EDITOR'S NOTE: In October 2021 I began a new venture writing a newspaper column titled "Finding Faith" for the Forum Communications Co. network of newspapers and websites. I was asked to contribute to the company's ongoing conversation about faith, lending a Lutheran and fairly ecumenical approach to the discussion. The column was published in several of the company's papers and websites, including The Forum of Fargo-Moorhead. This column originally appeared as a "Finding Faith" column on Feb. 18, 2022.



The Rev. Devlyn Brooks at his home church, Faith Lutheran Church in Wolverton, Minn.

By The Rev. Devlyn Brooks


There is no shortage of analytical, nor anecdotal, evidence that we are an angrier, less agreeable people than we were just a few years ago. The years of rolling pandemic and political division are making us meaner and less patient.

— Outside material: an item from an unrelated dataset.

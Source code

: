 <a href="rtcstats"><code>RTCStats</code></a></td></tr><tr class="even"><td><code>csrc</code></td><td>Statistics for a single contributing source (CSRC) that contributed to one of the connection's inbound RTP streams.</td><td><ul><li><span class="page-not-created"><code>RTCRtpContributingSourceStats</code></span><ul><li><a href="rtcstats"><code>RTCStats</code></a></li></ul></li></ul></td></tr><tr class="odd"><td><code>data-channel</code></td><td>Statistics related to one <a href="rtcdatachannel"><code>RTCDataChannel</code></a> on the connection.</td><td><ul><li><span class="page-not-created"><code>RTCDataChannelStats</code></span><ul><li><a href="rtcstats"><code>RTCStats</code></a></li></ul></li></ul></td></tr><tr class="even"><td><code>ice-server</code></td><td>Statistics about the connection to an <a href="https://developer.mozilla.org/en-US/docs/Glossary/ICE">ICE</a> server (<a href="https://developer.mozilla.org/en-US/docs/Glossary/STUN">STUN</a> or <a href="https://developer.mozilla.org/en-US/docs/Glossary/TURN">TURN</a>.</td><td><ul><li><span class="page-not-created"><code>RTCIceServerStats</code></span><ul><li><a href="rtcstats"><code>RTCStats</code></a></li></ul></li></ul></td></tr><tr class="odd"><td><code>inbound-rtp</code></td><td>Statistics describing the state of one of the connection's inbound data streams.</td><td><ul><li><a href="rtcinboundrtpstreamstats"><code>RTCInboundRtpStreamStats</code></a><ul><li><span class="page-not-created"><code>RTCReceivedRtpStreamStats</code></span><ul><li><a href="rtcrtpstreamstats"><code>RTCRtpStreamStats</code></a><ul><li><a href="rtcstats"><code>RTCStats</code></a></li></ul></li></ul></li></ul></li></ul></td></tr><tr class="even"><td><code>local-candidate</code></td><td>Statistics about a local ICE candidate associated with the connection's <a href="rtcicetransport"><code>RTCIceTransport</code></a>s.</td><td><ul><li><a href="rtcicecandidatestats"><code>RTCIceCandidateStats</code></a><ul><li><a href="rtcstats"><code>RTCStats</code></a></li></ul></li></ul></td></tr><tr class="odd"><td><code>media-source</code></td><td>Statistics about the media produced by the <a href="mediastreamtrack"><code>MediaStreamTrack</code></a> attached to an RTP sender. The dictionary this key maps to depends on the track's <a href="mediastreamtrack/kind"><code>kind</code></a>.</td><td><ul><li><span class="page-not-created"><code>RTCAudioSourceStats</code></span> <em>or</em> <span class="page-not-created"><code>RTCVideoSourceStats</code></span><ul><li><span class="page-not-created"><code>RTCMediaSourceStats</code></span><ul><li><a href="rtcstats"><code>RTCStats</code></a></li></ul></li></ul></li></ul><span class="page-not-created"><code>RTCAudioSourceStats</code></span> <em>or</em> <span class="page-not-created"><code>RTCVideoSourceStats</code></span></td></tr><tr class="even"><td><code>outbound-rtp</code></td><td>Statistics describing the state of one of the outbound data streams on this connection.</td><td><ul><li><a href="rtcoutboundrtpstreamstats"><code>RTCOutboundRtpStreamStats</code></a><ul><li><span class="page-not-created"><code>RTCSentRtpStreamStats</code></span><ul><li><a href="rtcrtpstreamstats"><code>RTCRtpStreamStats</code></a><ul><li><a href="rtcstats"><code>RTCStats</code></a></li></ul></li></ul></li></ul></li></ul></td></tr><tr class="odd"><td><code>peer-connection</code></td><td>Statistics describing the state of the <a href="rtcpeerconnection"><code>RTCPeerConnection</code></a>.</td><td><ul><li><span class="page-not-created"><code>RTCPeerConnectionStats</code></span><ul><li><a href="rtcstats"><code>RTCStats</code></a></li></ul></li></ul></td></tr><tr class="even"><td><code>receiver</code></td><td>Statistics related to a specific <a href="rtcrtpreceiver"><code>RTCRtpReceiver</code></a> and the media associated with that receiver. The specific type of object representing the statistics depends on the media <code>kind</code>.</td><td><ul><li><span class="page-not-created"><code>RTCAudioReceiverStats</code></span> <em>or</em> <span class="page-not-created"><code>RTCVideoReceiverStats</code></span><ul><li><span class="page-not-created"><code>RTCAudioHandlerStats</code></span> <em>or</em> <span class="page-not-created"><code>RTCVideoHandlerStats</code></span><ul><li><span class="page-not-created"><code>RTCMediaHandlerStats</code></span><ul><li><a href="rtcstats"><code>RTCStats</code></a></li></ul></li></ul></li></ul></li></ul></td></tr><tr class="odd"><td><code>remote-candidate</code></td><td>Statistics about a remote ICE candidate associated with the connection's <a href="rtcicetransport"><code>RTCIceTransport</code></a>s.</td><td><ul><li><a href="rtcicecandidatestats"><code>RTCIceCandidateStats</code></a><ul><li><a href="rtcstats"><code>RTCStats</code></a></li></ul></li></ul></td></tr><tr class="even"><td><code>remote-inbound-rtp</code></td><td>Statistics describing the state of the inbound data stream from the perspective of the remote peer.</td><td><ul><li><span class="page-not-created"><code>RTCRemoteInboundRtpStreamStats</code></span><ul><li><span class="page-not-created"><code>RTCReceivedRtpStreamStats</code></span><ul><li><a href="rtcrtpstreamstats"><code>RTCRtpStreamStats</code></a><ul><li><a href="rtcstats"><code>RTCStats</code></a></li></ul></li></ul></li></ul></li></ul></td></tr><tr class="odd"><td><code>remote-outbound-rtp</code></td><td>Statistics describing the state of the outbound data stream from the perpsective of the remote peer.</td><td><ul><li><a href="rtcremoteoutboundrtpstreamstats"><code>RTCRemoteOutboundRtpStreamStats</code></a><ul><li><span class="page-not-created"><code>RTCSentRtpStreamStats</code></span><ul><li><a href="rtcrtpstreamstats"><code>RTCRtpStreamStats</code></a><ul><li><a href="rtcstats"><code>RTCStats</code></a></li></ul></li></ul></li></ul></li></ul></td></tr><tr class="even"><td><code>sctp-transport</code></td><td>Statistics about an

The latest data? A New York Times story this week tells us that the U.S. is experiencing its “most severe increase in traffic deaths since the 1940s.” That’s even despite all of the amazing advances in vehicle safety technology that have been introduced by automakers in recent years. So what gives?


Blame it on our aggression.


Car crashes and deaths began surging in summer 2020, just months after the pandemic set in, and they’ve been on a record pace since. Experts agree that two years of disruption of our lives and societal divisiveness has left us mean, contributing to angrier driving and more “violent crime, customer abuse of workers, student misbehavior in school and vehicle crashes.”


But where do we look for help? … Let’s ask James, Jesus’ brother and the writer of the New Testament book of James. “You must understand this, my beloved: let everyone be quick to listen, slow to speak, slow to anger; for your anger does not produce God’s righteousness.” (James 1:19-20)


One of the most lamentable things happening is that we’ve lost sight that each of us is an extension of our neighbor, as we all are members of the one body of Christ. The Apostle Paul goes to great lengths to teach us that we all belong to each other, and what we do to one member of the “Body of Christ,” is felt by the rest of the body.


But rather than looking to see what we have in common with the person who is the target of our wrath, we justify our behavior because we make them an “other,” someone different from us, apart from us.


This is a simplification of a complex issue, of course. The stress of the past two years is impacting us in different ways and to different degrees. Add in our own past experiences, the state of our individual mental health, and our varying levels of support resources, and you have a complex miasma through which we’re all journeying together.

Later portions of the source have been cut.